Día de los Muertos blends Indigenous roots & Catholic hope in joyful altars honoring the dead across Mexico & U.S. Southwest.
Newsroom (01/11/2025, Gaudium Press ) A vibrant holiday chiefly celebrated throughout Mexico and parts of the Southwestern U.S., El Día de los Muertos is a time of profound joy, not sorrow. It commemorates the lives of loved ones no longer here, weaving together Catholic beliefs and practices with ancient Indigenous views on the afterlife.
In homes across Mexico City’s San Antonio de las Huertas Parish and parishes in California, altars burst with marigold petals, colorful papel picado banners and offerings of Coca-Cola, tequila, beer or other favorites of the departed. Parishioners believe relatives return the nights of Nov. 1 and 2 for a family reunion — dates aligning with the solemnity of All Saints and the commemoration of All Souls.
“When we had the New World and the Old World meet… we brought forth our faith and our tradition,” said Father Ramon Reyes, associate pastor at St. Joseph Parish in Hawthorne, California. “But also, we discovered that… native ancestors already had a vision of a life and an afterlife.”
The result: a colorful observance spanning Latin America, from Aztec Mexico to Guatemala and Bolivia, blending cultures while honoring the faithful departed.
Altars as ‘Domestic Churches’
Altares rise in homes or cemeteries, often with three tiers symbolizing elevation to paradise. “In the third level, you put the crucifix in the center… and Our Blessed Mother,” said Ernesto Vega, coordinator of adult faith formation for the Archdiocese of Los Angeles. “They are in the highest level of realization; they are the ones who live in Heaven and calling us up.”

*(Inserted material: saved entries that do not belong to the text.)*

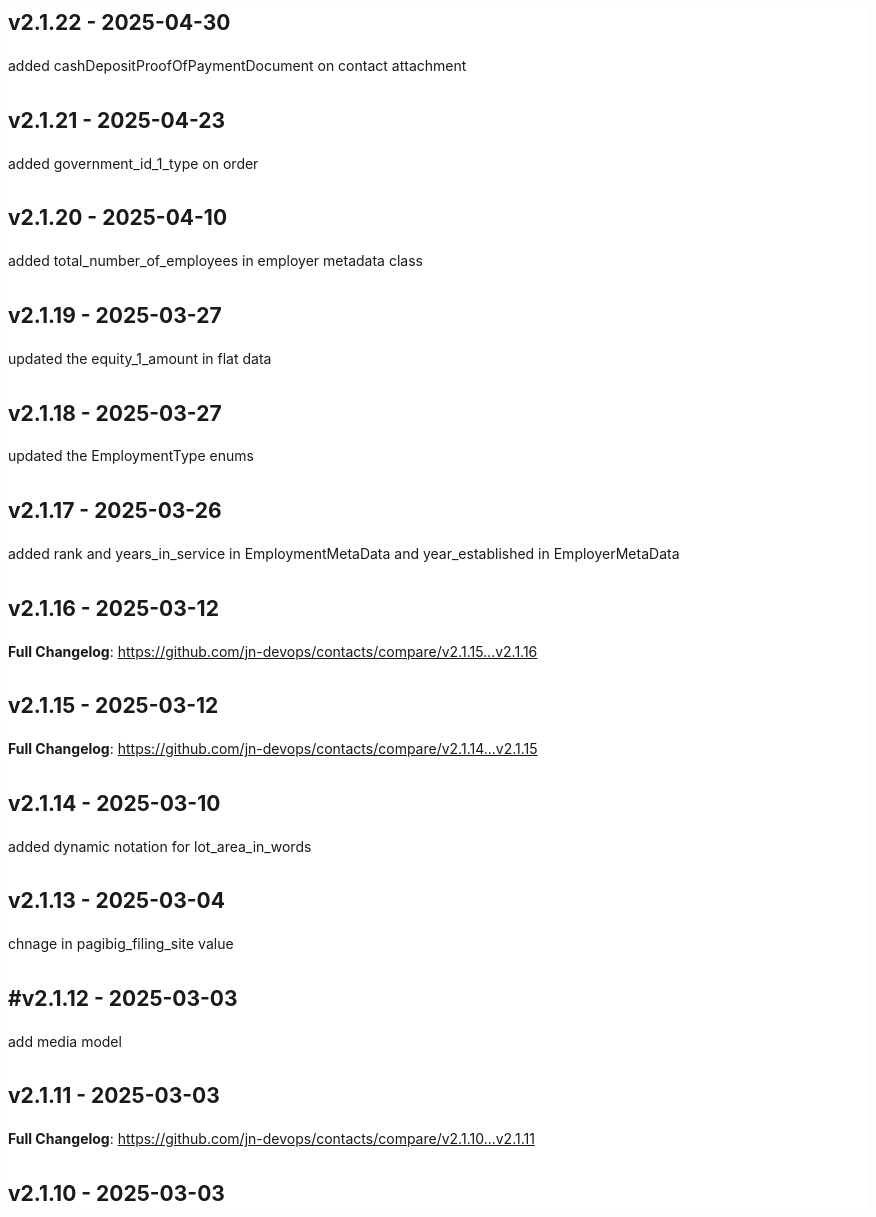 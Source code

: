 ## v2.1.22 - 2025-04-30

added cashDepositProofOfPaymentDocument on contact attachment

## v2.1.21 - 2025-04-23

added government_id_1_type on order

## v2.1.20 - 2025-04-10

added total_number_of_employees in employer metadata class

## v2.1.19 - 2025-03-27

updated the equity_1_amount in flat data

## v2.1.18 - 2025-03-27

updated the EmploymentType enums

## v2.1.17 - 2025-03-26

added rank and years_in_service in EmploymentMetaData and year_established in EmployerMetaData

## v2.1.16 - 2025-03-12

**Full Changelog**: https://github.com/jn-devops/contacts/compare/v2.1.15...v2.1.16

## v2.1.15 - 2025-03-12

**Full Changelog**: https://github.com/jn-devops/contacts/compare/v2.1.14...v2.1.15

## v2.1.14 - 2025-03-10

added dynamic notation for lot_area_in_words

## v2.1.13 - 2025-03-04

chnage in pagibig_filing_site value

## #v2.1.12 - 2025-03-03

add media model

## v2.1.11 - 2025-03-03

**Full Changelog**: https://github.com/jn-devops/contacts/compare/v2.1.10...v2.1.11

## v2.1.10 - 2025-03-03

Photographs of the deceased, marigolds, food, water, Eucharistic bread, saint images and pierced paper evoke life’s fragility. Sugar skulls — calaveras — smile with flowers and guitars.
“If you notice… they are laughing, they are smiling,” said Florencia Teran, a retired Catholic school teacher in Los Angeles. “It’s not ghoulish… It’s the essence of not being afraid of death, celebrating life after death. That is very Catholic.”
“El Día de los Muertos is indeed a celebration of life… death has not the last word,” Vega told OSV News. “The life offered through our Lord Jesus Christ, sealed through his Resurrection — that’s the promise… death would not defeat us.”
Blending Faith and Tradition
Father Pedro Lira, pastor at San Antonio de las Huertas in Mexico City, supports altars but urges prayer for the dead and reflection on eternal life. “Upon lighting the candles, many people stop and pray the Our Father without really knowing how to pray at the altar,” he said. “It’s the confidence of saying, ‘Even after death, I can do something for you?’”
Pre-Hispanic harvest rites saw no afterlife, Lira noted; Catholic evangelists reframed death as passage to glory. “The church commemorates, does not celebrate, the faithful who have departed,” he said. “We entrust them to God’s providence.”
Mexicans attend Mass, then hold cemetery vigils. U.S. parishes light candles for the Book of the Dead, listing names prayed for throughout November. “A candle… is the light of the way of the soul,” Reyes said.
From Ritual to Global Spectacle
The 2015 James Bond film “Spectre” sparked Mexico City’s invented parade with skeleton marionettes, now a tourist draw. In Oaxaca, villages stage separate events to preserve intimate rites, said anthropologist Shawn Haley.
Tourists boost rural economies but disrupt traditions. La Catrina costumes — once mocking European aspirants — fill streets. Films like “Coco” fuel pride, diminishing Halloween’s U.S.-imported foothold. “It is viewed as a quaint American holiday,” Haley said.
Church leaders resist Halloween. In Michoacán, Father Andrés Larios turned a haunted-house attempt into a teaching moment: “The church much prefers promoting that one day we will meet our loved ones… who continue living in the other.”
Evangelization Through Culture
Misconceptions arise from confusing “invocation” with evil spirits, Reyes said. Prayer aids souls toward heaven. Vega sees Día de los Muertos as epitomizing the Church’s call to express faith culturally.
“The Catholic faith, at its core, is Christ who dies and conquers death,” said Father Alan Camargo of Mexico’s Diocese of Matamoros-Reynosa. “Altars to the dead, skulls — those don’t clash… as long as we discover the importance of respect for life and also respect for death.”
In Catholic homes, altars lean memorial; elsewhere, they anticipate spirits’ return. Yet across borders, the holiday affirms: joy in remembrance, hope beyond the grave.